Is your organization's brand identity well established within your community? That is, have you communicated your department's characteristics, values and attributes to clarify what your organization is and what it is not?
Successfully branded organizations communicate constantly with their communities—not just listening and learning about community and customer expectations, but also communicating back to them what sets you apart as an organization.
Build a Solid Foundation
Communicating and branding can't coincide with when a crisis erupts and your agency is thrust into reactive crisis-communications mode. Instead, branding and constant communication must build a foundational and trusting relationship between your organization and the community you serve.
Such strong, foundational relationships and understanding of your organization's core values support brand loyalty, not only during times of prosperity and normalcy, but also during times of challenge and crisis; these sorts of relationship have assisted many organizations survive a storm.
Communicate with Your Community
How does your organization regularly communicate with its key constituents and how do they best receive information? Many organizations utilize print media and have websites to share information with the community. These communications should clearly express the values and attributes that set your organization apart within the community and create a loyalty to your brand and more importantly your organization and its personnel.

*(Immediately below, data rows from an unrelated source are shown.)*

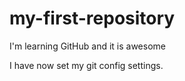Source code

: # my-first-repository

I'm learning GitHub and it is awesome


I have now set my git config settings. 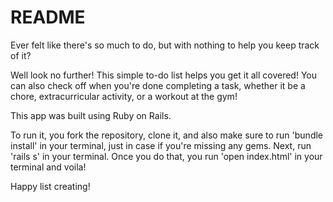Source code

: # README

Ever felt like there's so much to do, but with nothing to help you keep track of it?

Well look no further! This simple to-do list helps you get it all covered! You can also check off when you're done completing a task, whether it be a chore, extracurricular activity, or a workout at the gym!

This app was built using Ruby on Rails.

To run it, you fork the repository, clone it, and also make sure to run 'bundle install' in your terminal, just in case if you're missing any gems. Next, run 'rails s' in your terminal. Once you do that, you run 'open index.html' in your terminal and voila!

Happy list creating!
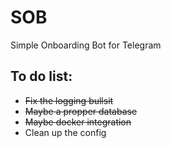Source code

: # SOB
Simple Onboarding Bot for Telegram
## To do list:
- ~~Fix the logging bullsit~~
- ~~Maybe a propper database~~
- ~~Maybe docker integration~~
- Clean up the config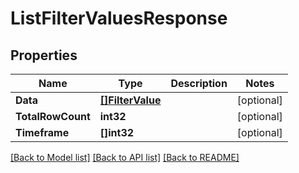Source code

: # ListFilterValuesResponse

## Properties
Name | Type | Description | Notes
------------ | ------------- | ------------- | -------------
**Data** | [**[]FilterValue**](FilterValue.md) |  | [optional] 
**TotalRowCount** | **int32** |  | [optional] 
**Timeframe** | **[]int32** |  | [optional] 

[[Back to Model list]](../README.md#documentation-for-models) [[Back to API list]](../README.md#documentation-for-api-endpoints) [[Back to README]](../README.md)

Face-to-face community involvement is essential so community members can learn from the members of your organization. Missing opportunities to participate in community-related events are also missed opportunities to solidify a lasting positive community perception.

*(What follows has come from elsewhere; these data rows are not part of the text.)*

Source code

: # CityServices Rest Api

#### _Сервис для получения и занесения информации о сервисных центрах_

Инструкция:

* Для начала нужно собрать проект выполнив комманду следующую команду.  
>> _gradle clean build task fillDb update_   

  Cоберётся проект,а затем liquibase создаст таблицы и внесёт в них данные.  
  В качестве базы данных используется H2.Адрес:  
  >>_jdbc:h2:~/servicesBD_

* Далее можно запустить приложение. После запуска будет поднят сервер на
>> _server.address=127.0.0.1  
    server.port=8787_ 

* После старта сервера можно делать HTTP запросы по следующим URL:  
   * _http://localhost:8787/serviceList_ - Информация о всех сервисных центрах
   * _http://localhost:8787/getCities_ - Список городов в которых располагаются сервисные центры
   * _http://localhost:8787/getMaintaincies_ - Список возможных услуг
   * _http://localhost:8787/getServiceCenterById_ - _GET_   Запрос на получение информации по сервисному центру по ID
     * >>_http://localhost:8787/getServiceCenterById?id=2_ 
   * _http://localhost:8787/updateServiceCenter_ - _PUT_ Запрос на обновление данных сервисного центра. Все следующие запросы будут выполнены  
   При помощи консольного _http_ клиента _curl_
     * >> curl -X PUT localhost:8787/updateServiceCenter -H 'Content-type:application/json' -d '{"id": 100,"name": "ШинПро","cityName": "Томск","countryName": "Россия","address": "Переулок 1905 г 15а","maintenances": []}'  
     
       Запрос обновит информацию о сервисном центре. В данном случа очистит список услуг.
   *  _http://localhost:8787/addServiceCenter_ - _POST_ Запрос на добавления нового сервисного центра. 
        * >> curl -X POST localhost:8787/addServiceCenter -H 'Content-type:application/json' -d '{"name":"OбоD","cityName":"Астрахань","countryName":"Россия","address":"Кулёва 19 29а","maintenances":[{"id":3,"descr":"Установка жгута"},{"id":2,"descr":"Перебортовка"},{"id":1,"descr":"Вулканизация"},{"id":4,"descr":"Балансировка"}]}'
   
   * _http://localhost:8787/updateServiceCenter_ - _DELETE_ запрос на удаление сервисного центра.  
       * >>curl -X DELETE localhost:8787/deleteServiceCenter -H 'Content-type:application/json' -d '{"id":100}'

How actively engaged is your agency in attending opportunities to interface with the public at community homeowner meetings, gatherings, social events and other key community gatherings?
Connect through Social Media
Your communication and branding strategy must seriously consider the use of social media. Within the United States, 72% of adult internet users are active on at least one social media site, up from just a meager 8% in 2005 (Media Post).
This explosive growth rate of social media utilization—900% in the last decade—makes a compelling business case that your department should consider social media as an important piece of your branding, communication and marketing strategy with your community and beyond. This is particularly important with members of your community who are in the 20-to-30 age range, who are twice as likely to rely on social media and networking communications.
While searching for best practices, it's important to recognize that 45% of global chief business executives report utilizing social media to improve their operational visibility. (Media Post)
Take this opportunity to reexamine your existing community relations and communications efforts and how they may be strengthened. One particular opportunity may be to survey the community of their current perceptions as to your brand, communications efforts and mediums.